Search the material below for the string "обидва" and extract each line that has it.

Entries shown Start Marker

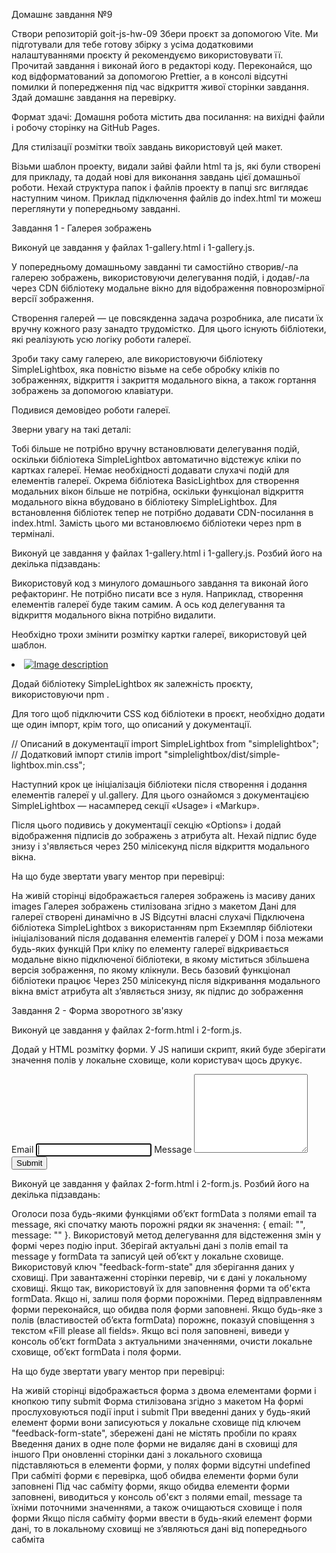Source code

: Домашнє завдання №9

Створи репозиторій goit-js-hw-09 Збери проєкт за допомогою Vite. Ми підготували
для тебе готову збірку з усіма додатковими налаштуваннями проєкту й рекомендуємо
використовувати її. Прочитай завдання і виконай його в редакторі коду.
Переконайся, що код відформатований за допомогою Prettier, а в консолі відсутні
помилки й попередження під час відкриття живої сторінки завдання. Здай домашнє
завдання на перевірку.

Формат здачі: Домашня робота містить два посилання: на вихідні файли і робочу
сторінку на GitHub Pages.

Для стилізації розмітки твоїх завдань використовуй цей макет.

Візьми шаблон проекту, видали зайві файли html та js, які були створені для
прикладу, та додай нові для виконання завдань цієї домашньої роботи. Нехай
структура папок і файлів проекту в папці src виглядає наступним чином. Приклад
підключення файлів до index.html ти можеш переглянути у попередньому завданні.

Завдання 1 - Галерея зображень

Виконуй це завдання у файлах 1-gallery.html і 1-gallery.js.

У попередньому домашньому завданні ти самостійно створив/-ла галерею зображень,
використовуючи делегування подій, і додав/-ла через CDN бібліотеку модальне
вікно для відображення повнорозмірної версії зображення.

Створення галерей — це повсякденна задача розробника, але писати їх вручну
кожного разу занадто трудомістко. Для цього існують бібліотеки, які реалізують
усю логіку роботи галереї.

Зроби таку саму галерею, але використовуючи бібліотеку SimpleLightbox, яка
повністю візьме на себе обробку кліків по зображеннях, відкриття і закриття
модального вікна, а також гортання зображень за допомогою клавіатури.

Подивися демовідео роботи галереї.

Зверни увагу на такі деталі:

Тобі більше не потрібно вручну встановлювати делегування подій, оскільки
бібліотека SimpleLightbox автоматично відстежує кліки по картках галереї. Немає
необхідності додавати слухачі подій для елементів галереї. Окрема бібліотека
BasicLightbox для створення модальних вікон більше не потрібна, оскільки
функціонал відкриття модального вікна вбудовано в бібліотеку SimpleLightbox. Для
встановлення бібліотек тепер не потрібно додавати CDN-посилання в index.html.
Замість цього ми встановлюємо бібліотеки через npm в терміналі.

Виконуй це завдання у файлах 1-gallery.html і 1-gallery.js. Розбий його на
декілька підзавдань:

Використовуй код з минулого домашнього завдання та виконай його рефакторинг. Не
потрібно писати все з нуля. Наприклад, створення елементів галереї буде таким
самим. А ось код делегування та відкриття модального вікна потрібно видалити.

Необхідно трохи змінити розмітку картки галереї, використовуй цей шаблон.

<li class="gallery-item">
	<a class="gallery-link" href="large-image.jpg">
		<img 
			class="gallery-image" 
			src="small-image.jpg" 
			alt="Image description" 
			/>
	</a>
</li>

Додай бібліотеку SimpleLightbox як залежність проєкту, використовуючи npm .

Для того щоб підключити CSS код бібліотеки в проєкт, необхідно додати ще один
імпорт, крім того, що описаний у документації.

// Описаний в документації import SimpleLightbox from "simplelightbox"; //
Додатковий імпорт стилів import "simplelightbox/dist/simple-lightbox.min.css";

Наступний крок це ініціалізація бібліотеки після створення і додання елементів
галереї у ul.gallery. Для цього ознайомся з документацією SimpleLightbox —
насамперед секції «Usage» і «Markup».

Після цього подивись у документації секцію «Options» і додай відображення
підписів до зображень з атрибута alt. Нехай підпис буде знизу і з'являється
через 250 мілісекунд після відкриття модального вікна.

На що буде звертати увагу ментор при перевірці:

На живій сторінці відображається галерея зображень із масиву даних images
Галерея зображень стилізована згідно з макетом Дані для галереї створені
динамічно в JS Відсутні власні слухачі Підключена бібліотека SimpleLightbox з
використанням npm Екземпляр бібліотеки ініціалізований після додавання елементів
галереї у DOM і поза межами будь-яких функцій При кліку по елементу галереї
відкривається модальне вікно підключеної бібліотеки, в якому міститься збільшена
версія зображення, по якому клікнули. Весь базовий функціонал бібліотеки працює
Через 250 мілісекунд після відкривання модального вікна вміст атрибута alt
з’являється знизу, як підпис до зображення

Завдання 2 - Форма зворотного зв'язку

Виконуй це завдання у файлах 2-form.html і 2-form.js.

Додай у HTML розмітку форми. У JS напиши скрипт, який буде зберігати значення
полів у локальне сховище, коли користувач щось друкує.

<form class="feedback-form" autocomplete="off">
  <label>
    Email
    <input type="email" name="email" autofocus />
  </label>
  <label>
    Message
    <textarea name="message" rows="8"></textarea>
  </label>
  <button type="submit">Submit</button>
</form>

Виконуй це завдання у файлах 2-form.html і 2-form.js. Розбий його на декілька
підзавдань:

Оголоси поза будь-якими функціями об’єкт formData з полями email та message, які
спочатку мають порожні рядки як значення: { email: "", message: "" }.
Використовуй метод делегування для відстеження змін у формі через подію input.
Зберігай актуальні дані з полів email та message у formData та записуй цей
об’єкт у локальне сховище. Використовуй ключ "feedback-form-state" для
зберігання даних у сховищі. При завантаженні сторінки перевір, чи є дані у
локальному сховищі. Якщо так, використовуй їх для заповнення форми та об'єкта
formData. Якщо ні, залиш поля форми порожніми. Перед відправленням форми
переконайся, що обидва поля форми заповнені. Якщо будь-яке з полів (властивостей
об’єкта formData) порожнє, показуй сповіщення з текстом «Fill please all
fields». Якщо всі поля заповнені, виведи у консоль об’єкт formData з актуальними
значеннями, очисти локальне сховище, об’єкт formData і поля форми.

На що буде звертати увагу ментор при перевірці:

На живій сторінці відображається форма з двома елементами форми і кнопкою типу
submit Форма стилізована згідно з макетом На формі прослуховуються події input і
submit При введенні даних у будь-який елемент форми вони записуються у локальне
сховище під ключем "feedback-form-state", збережені дані не містять пробіли по
краях Введення даних в одне поле форми не видаляє дані в сховищі для іншого При
оновленні сторінки дані з локального сховища підставляються в елементи форми, у
полях форми відсутні undefined При сабміті форми є перевірка, щоб обидва
елементи форми були заповнені Під час сабміту форми, якщо обидва елементи форми
заповнені, виводиться у консоль об'єкт з полями email, message та їхніми
поточними значеннями, а також очищаються сховище і поля форми Якщо після сабміту
форми ввести в будь-який елемент форми дані, то в локальному сховищі не
з’являються дані від попереднього сабміта
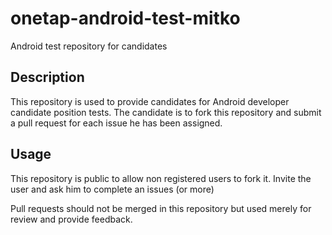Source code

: # onetap-android-test-mitko
Android test repository for candidates

## Description

This repository is used to provide candidates for Android developer candidate position tests. The candidate is to fork this repository and submit a pull request for each issue he has been assigned.

## Usage

This repository is public to allow non registered users to fork it. Invite the user and ask him to complete an issues (or more)

Pull requests should not be merged in this repository but used merely for review and provide feedback.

Entries shown End Marker

*Answer area*
переконайся, що обидва поля форми заповнені. Якщо будь-яке з полів (властивостей
полях форми відсутні undefined При сабміті форми є перевірка, щоб обидва
елементи форми були заповнені Під час сабміту форми, якщо обидва елементи форми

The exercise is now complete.